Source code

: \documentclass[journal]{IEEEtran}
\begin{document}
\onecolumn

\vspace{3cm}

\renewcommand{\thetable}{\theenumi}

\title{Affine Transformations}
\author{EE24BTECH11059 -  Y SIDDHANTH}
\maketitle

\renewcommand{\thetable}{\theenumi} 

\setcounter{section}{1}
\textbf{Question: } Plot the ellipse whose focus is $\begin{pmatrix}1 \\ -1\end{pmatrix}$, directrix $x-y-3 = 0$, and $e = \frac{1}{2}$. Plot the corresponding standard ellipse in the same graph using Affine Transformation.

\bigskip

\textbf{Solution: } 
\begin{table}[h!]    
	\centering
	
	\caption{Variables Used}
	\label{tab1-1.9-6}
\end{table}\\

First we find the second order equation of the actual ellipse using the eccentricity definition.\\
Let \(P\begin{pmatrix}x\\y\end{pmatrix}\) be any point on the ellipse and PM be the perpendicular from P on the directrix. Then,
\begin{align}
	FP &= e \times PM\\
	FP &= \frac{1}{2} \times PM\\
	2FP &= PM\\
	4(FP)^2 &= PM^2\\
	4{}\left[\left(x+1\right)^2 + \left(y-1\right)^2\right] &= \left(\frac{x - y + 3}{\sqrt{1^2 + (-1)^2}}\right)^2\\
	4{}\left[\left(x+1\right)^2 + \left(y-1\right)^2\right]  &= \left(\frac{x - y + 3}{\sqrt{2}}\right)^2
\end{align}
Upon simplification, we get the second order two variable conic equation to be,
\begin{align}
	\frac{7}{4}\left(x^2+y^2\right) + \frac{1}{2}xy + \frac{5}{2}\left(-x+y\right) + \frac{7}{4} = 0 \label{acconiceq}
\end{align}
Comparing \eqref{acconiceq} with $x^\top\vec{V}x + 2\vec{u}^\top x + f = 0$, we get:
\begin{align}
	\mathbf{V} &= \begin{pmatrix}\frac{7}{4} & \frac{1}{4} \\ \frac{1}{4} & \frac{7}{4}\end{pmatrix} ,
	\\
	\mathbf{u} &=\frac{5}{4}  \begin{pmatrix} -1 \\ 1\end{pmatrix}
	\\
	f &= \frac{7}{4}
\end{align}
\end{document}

· · · · ·

Task requirements - Return each line of the material above that holds the string "Affine".

Response to the task -
\title{Affine Transformations}
\textbf{Question: } Plot the ellipse whose focus is $\begin{pmatrix}1 \\ -1\end{pmatrix}$, directrix $x-y-3 = 0$, and $e = \frac{1}{2}$. Plot the corresponding standard ellipse in the same graph using Affine Transformation.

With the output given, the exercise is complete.